I am 68 and have a history of lower back pain, beginning at age 12. I recently got your book after watching your show on PBS. I'm finding it makes a lot of sense and am getting some relief getting some relief from stretchsitting and stretchlying, which is as far as I have gotten at this point. (As you acknowledge, your method contradicts much of the guidance I have received for years, esp. re flattening the natural lower back curve).
After beginning to swim a year ago, I found that when I have been sitting for a while and stand up, I frequently lose control of my legs. (I never had this symptom before.) I stand up, walk a few steps, and an barely able to move my legs. I have to stop and rest with my hands on my thighs, or hold onto something until it passes in 10 seconds or so. The sensation is similar to a shiver without the trembling, from my buttocks down through my thighs. There is no pain. It doesn't happen when I get up after lying down. A pain management specialist proposing radio frequency ablation, after having had some temoorary success with steroid injections, told me that the sensation I was experiencing was due to restoration of nerve function after sitting. He likened it to the pins and needles feeling when sensation is restored after a limb gets numb. When I asked about MS, he said it was too late in life for that to begin. Would you have any insight into this phenomenon?
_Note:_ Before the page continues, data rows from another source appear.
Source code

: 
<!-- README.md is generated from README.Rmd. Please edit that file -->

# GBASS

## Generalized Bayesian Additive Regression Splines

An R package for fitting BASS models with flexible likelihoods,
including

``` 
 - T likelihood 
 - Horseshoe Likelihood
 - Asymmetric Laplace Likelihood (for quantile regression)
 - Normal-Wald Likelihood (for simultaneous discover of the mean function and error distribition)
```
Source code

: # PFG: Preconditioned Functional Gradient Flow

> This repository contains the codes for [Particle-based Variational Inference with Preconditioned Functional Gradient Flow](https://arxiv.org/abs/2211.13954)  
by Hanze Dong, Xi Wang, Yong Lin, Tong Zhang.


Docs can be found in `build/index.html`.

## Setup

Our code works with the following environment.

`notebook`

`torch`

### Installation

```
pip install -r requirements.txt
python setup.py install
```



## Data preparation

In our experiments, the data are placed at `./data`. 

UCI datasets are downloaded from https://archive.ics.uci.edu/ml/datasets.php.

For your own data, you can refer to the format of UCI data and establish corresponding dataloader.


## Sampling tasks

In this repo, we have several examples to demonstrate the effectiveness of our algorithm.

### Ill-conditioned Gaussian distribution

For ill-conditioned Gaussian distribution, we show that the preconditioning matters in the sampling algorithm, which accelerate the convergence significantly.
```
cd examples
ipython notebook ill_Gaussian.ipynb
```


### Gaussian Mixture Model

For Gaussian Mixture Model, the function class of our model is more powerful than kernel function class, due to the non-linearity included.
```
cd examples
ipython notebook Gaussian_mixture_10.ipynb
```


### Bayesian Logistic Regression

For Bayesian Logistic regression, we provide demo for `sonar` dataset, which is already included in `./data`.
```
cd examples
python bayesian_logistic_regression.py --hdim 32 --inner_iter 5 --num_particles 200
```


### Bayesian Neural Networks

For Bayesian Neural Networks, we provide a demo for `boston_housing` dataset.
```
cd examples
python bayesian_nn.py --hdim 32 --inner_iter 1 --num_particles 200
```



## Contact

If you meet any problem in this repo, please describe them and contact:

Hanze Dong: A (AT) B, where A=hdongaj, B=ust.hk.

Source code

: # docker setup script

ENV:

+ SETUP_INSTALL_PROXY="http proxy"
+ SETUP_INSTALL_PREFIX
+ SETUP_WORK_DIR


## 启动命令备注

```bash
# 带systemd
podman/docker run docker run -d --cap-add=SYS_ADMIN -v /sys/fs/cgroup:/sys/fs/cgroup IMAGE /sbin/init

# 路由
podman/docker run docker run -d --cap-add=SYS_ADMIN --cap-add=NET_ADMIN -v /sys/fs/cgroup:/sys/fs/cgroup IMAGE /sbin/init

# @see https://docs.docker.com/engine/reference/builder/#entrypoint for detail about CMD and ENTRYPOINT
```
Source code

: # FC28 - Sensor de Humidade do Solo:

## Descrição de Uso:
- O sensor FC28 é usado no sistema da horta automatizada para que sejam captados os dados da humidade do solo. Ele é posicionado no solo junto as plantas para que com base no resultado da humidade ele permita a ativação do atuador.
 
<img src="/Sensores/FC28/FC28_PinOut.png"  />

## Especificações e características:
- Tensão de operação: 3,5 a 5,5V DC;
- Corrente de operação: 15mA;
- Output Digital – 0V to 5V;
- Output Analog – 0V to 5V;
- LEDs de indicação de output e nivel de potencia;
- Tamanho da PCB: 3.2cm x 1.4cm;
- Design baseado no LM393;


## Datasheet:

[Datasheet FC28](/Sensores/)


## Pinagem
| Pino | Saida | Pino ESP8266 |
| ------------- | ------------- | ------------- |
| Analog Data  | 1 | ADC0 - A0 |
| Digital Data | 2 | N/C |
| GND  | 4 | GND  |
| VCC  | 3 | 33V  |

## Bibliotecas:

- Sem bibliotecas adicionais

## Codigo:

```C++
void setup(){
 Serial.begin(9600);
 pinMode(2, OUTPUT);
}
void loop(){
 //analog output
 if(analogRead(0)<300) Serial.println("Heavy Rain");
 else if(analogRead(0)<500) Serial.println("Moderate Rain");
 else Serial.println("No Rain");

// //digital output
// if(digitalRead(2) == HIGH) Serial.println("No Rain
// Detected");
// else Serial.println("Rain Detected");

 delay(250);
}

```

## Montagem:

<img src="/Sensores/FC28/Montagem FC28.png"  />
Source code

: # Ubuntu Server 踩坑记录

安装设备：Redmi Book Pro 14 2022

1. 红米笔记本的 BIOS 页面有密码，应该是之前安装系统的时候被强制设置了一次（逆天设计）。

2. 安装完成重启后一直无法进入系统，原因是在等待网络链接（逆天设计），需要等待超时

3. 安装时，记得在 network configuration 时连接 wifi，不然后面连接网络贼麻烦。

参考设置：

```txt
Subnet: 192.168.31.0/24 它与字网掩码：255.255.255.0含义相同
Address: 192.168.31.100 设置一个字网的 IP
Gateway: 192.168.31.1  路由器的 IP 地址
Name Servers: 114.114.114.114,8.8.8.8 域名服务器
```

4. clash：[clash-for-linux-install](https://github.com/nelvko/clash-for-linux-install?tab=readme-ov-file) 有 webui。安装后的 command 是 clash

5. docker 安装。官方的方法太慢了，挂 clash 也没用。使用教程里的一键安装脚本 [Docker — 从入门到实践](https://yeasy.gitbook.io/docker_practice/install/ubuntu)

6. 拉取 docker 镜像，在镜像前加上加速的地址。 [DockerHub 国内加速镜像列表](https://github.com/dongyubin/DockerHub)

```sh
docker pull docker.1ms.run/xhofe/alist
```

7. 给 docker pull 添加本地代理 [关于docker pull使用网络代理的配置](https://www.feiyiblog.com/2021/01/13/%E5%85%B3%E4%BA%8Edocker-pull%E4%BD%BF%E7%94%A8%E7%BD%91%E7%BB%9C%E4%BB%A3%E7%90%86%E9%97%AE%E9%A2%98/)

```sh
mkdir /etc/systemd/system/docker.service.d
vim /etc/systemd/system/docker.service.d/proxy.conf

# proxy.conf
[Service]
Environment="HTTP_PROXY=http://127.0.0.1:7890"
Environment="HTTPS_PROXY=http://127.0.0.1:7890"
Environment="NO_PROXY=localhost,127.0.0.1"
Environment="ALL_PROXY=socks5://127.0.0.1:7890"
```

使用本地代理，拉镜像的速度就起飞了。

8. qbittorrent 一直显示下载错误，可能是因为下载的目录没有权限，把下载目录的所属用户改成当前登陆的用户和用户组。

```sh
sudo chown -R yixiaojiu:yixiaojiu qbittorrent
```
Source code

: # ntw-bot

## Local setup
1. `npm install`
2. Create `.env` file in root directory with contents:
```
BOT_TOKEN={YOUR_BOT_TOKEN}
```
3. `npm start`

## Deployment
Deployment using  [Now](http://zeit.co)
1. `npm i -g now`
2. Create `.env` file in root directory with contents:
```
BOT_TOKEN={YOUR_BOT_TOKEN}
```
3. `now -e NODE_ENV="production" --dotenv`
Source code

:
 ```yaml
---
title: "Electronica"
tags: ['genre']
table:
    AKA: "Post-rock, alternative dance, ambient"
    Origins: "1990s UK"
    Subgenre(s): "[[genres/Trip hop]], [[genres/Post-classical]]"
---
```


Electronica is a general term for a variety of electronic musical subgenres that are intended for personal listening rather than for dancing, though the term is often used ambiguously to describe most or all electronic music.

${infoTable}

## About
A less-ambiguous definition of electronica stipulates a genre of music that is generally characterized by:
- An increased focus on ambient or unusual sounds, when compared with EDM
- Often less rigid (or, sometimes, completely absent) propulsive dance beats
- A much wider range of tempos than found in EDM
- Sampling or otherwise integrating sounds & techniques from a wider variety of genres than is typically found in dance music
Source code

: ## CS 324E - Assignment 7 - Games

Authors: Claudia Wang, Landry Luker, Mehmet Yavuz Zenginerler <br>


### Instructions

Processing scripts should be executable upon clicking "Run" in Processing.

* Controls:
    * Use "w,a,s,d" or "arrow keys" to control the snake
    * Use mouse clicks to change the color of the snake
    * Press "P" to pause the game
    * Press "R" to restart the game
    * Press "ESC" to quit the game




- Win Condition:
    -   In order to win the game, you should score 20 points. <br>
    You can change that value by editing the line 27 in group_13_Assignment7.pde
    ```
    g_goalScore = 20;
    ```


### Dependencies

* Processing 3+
FYI, my underlying condition was described by a radiologist after an MRI about 18 mo. ago as follows:
"Left lumbar scoliosis is present and shows prominent degenerative change. Complete loss of disk height with broad remodeling of endplates is present at L2-L3 and 3-4 and to lesser degree L1-L2. Large anterior osteophyte formation is present at L1-L2. A large bone spur is present concentrically at the disc of L2-L3 more prominent to the right side. The canal is narrow but not frankly stenotic. Right-sides foraminal stenosis is present.
"Moderate disc bulges present at L3-L4 more proominent to the right side. Prominent facet and lagmentous hypertrophy is present with mild canal stenosis. Bilateral foraminal stenosis is present.
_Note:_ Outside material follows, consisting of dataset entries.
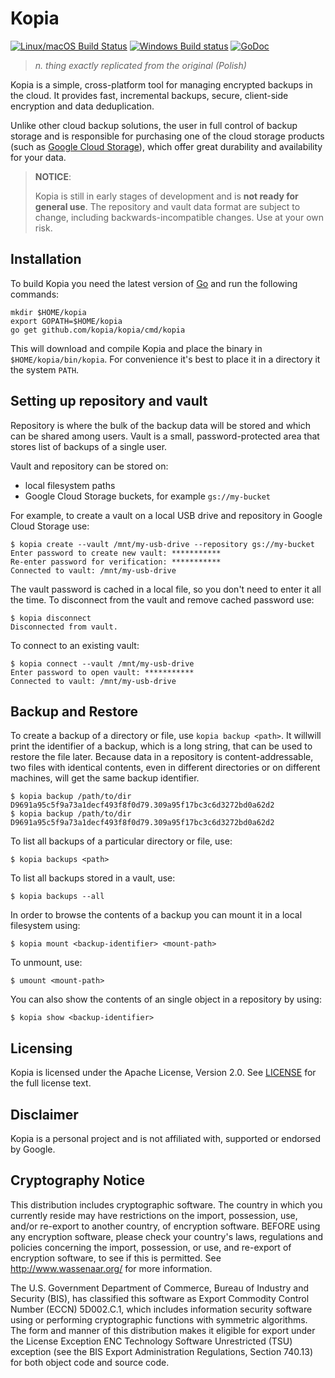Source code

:Kopia
=====

[![Linux/macOS Build Status](https://travis-ci.org/kopia/kopia.svg?branch=master)](https://travis-ci.org/kopia/kopia)
[![Windows Build status](https://ci.appveyor.com/api/projects/status/k2rqfb3mi5s12e1s?svg=true)](https://ci.appveyor.com/project/jkowalski/kopia)
[![GoDoc](https://godoc.org/github.com/kopia/kopia?status.svg)](https://godoc.org/github.com/kopia/kopia)

> _n. thing exactly replicated from the original (Polish)_

Kopia is a simple, cross-platform tool for managing encrypted backups in the cloud. It provides fast, incremental backups, secure, client-side encryption and data deduplication.

Unlike other cloud backup solutions, the user in full control of backup storage and is responsible for purchasing one of the cloud storage products  (such as [Google Cloud Storage](https://cloud.google.com/storage/)), which offer great durability and availability for your data.

> **NOTICE**:
>
> Kopia is still in early stages of development and is **not ready for general use**.
> The repository and vault data format are subject to change, including backwards-incompatible changes. Use at your own risk.

Installation
---

To build Kopia you need the latest version of [Go](https://golang.org/dl/) and run the following commands:

```
mkdir $HOME/kopia
export GOPATH=$HOME/kopia
go get github.com/kopia/kopia/cmd/kopia
```

This will download and compile Kopia and place the binary in `$HOME/kopia/bin/kopia`. For convenience it's best to place it in a directory it the system `PATH`.

Setting up repository and vault
---

Repository is where the bulk of the backup data will be stored and which can be shared among users. Vault is a small, password-protected area that stores list of backups of a single user.

Vault and repository can be stored on:

- local filesystem paths
- Google Cloud Storage buckets, for example `gs://my-bucket`

For example, to create a vault on a local USB drive and repository in Google Cloud Storage use:

```
$ kopia create --vault /mnt/my-usb-drive --repository gs://my-bucket
Enter password to create new vault: ***********
Re-enter password for verification: ***********
Connected to vault: /mnt/my-usb-drive
```

The vault password is cached in a local file, so you don't need to enter it all the time.
To disconnect from the vault and remove cached password use:
```
$ kopia disconnect
Disconnected from vault.
```

To connect to an existing vault:
```
$ kopia connect --vault /mnt/my-usb-drive
Enter password to open vault: ***********
Connected to vault: /mnt/my-usb-drive
```

Backup and Restore
---

To create a backup of a directory or file, use `kopia backup <path>`. It willwill print the identifier of a backup, which is a long string, that can be used to restore the file later. Because data in a repository is content-addressable, two files with identical contents, even in different directories or on different machines, will get the same backup identifier.

```
$ kopia backup /path/to/dir
D9691a95c5f9a73a1decf493f8f0d79.309a95f17bc3c6d3272bd0a62d2
$ kopia backup /path/to/dir
D9691a95c5f9a73a1decf493f8f0d79.309a95f17bc3c6d3272bd0a62d2
```

To list all backups of a particular directory or file, use:
```
$ kopia backups <path>
```

To list all backups stored in a vault, use:
```
$ kopia backups --all
```

In order to browse the contents of a backup you can mount it in a local filesystem using:

```
$ kopia mount <backup-identifier> <mount-path>
```

To unmount, use:
```
$ umount <mount-path>
```

You can also show the contents of an single object in a repository by using:
```
$ kopia show <backup-identifier>
```

Licensing
---
Kopia is licensed under the Apache License, Version 2.0. See [LICENSE](LICENSE) for the full license text.

Disclaimer
---

Kopia is a personal project and is not affiliated with, supported or endorsed by Google.

Cryptography Notice
---

  This distribution includes cryptographic software. The country in
  which you currently reside may have restrictions on the import,
  possession, use, and/or re-export to another country, of encryption
  software. BEFORE using any encryption software, please check your
  country's laws, regulations and policies concerning the import,
  possession, or use, and re-export of encryption software, to see if
  this is permitted. See <http://www.wassenaar.org/> for more
  information.

  The U.S. Government Department of Commerce, Bureau of Industry and
  Security (BIS), has classified this software as Export Commodity
  Control Number (ECCN) 5D002.C.1, which includes information security
  software using or performing cryptographic functions with symmetric
  algorithms. The form and manner of this distribution makes it
  eligible for export under the License Exception ENC Technology
  Software Unrestricted (TSU) exception (see the BIS Export
  Administration Regulations, Section 740.13) for both object code and
  source code.
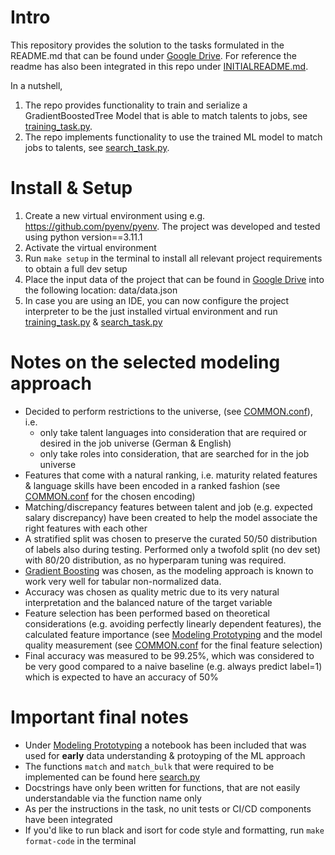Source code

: # Intro

This repository provides the solution to the tasks formulated in the README.md that can be found under
[Google Drive](https://drive.google.com/drive/folders/1KZTA_a442UXXen9sr8lbdnnoGX2Qod9p). For reference the readme has also been integrated in this repo under [INITIALREADME.md](INITIALREADME.md).

In a nutshell, 

1. The repo provides functionality to train and serialize a GradientBoostedTree Model that is able to match talents to jobs, see [training_task.py](src/tasks/training_task.py).
2. The repo implements functionality to use the trained ML model to match jobs to talents, see [search_task.py](src/tasks/search_task.py).

# Install & Setup

1. Create a new virtual environment using e.g. https://github.com/pyenv/pyenv. The project was developed and tested using python version==3.11.1
2. Activate the virtual environment
3. Run ```make setup``` in the terminal to install all relevant project requirements to obtain a full dev setup
4. Place the input data of the project that can be found in [Google Drive](https://drive.google.com/drive/folders/1KZTA_a442UXXen9sr8lbdnnoGX2Qod9p) into the following location: data/data.json
5. In case you are using an IDE, you can now configure the project interpreter to be the just installed virtual environment and run [training_task.py](src/tasks/training_task.py) & [search_task.py](src/tasks/search_task.py) 

# Notes on the selected modeling approach

* Decided to perform restrictions to the universe, (see [COMMON.conf](config/COMMON.conf)), i.e. 
  * only take talent languages into consideration that are required or desired in the job universe (German & English)
  * only take roles into consideration, that are searched for in the job universe
* Features that come with a natural ranking, i.e. maturity related features & language skills have been encoded in a ranked fashion (see [COMMON.conf](config/COMMON.conf) for the chosen encoding)
* Matching/discrepancy features between talent and job (e.g. expected salary discrepancy) have been created to help the model associate the right features with each other
* A stratified split was chosen to preserve the curated 50/50 distribution of labels also during testing. Performed only a twofold split (no dev set) with 80/20 distribution, as no hyperparam tuning was required. 
* [Gradient Boosting](https://scikit-learn.org/stable/modules/generated/sklearn.ensemble.GradientBoostingClassifier.html) was chosen, as the modeling approach is known to work very well for tabular non-normalized data.
* Accuracy was chosen as quality metric due to its very natural interpretation and the balanced nature of the target variable 
* Feature selection has been performed based on theoretical considerations (e.g. avoiding perfectly linearly dependent features), the calculated feature importance (see [Modeling Prototyping](notebooks/20240709_Prototyping.ipynb) and the model quality measurement (see [COMMON.conf](config/COMMON.conf) for the final feature selection)
* Final accuracy was measured to be 99.25%, which was considered to be very good compared to a naive baseline (e.g. always predict label=1) which is expected to have an accuracy of 50%


# Important final notes

* Under [Modeling Prototyping](notebooks/20240709_Prototyping.ipynb) a notebook has been included that was used for **early** data understanding & protoyping of the ML approach
* The functions ```match``` and ```match_bulk``` that were required to be implemented can be found here [search.py](src/search.py) 
* Docstrings have only been written for functions, that are not easily understandable via the function name only
* As per the instructions in the task, no unit tests or CI/CD components have been integrated
* If you'd like to run black and isort for code style and formatting, run ```make format-code``` in the terminal
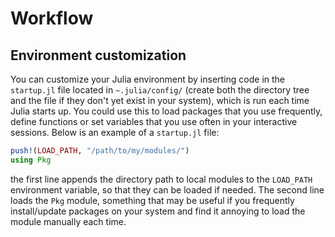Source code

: # Workflow

## Environment customization

You can customize your Julia environment by inserting code in the `startup.jl` file located in `~.julia/config/` (create both the directory tree and the file if they don't yet exist in your system), which is run each time Julia starts up. You could use this to load packages that you use frequently, define functions or set variables that you use often in your interactive sessions. Below is an example of a `startup.jl` file:


```julia
push!(LOAD_PATH, "/path/to/my/modules/")
using Pkg
```

the first line appends the directory path to local modules to the `LOAD_PATH` environment variable, so that they can be loaded if needed. The second line loads the `Pkg` module, something that may be useful if you frequently install/update packages on your system and find it annoying to load the module manually each time.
"Advanced degeneration of the facets is present at L5-S-1 with almost a centimeter of degenerative subluxation. A prominent disc bulge is present. Canal appears adequate. Bilateral foraminal stenosis is present more apparent on the left.
"Wedge compression of T12 is present and appears chronic. No acute bony findings."
An X-Ray report done at the same lab added: "No significant change in alignment with flexion and extension."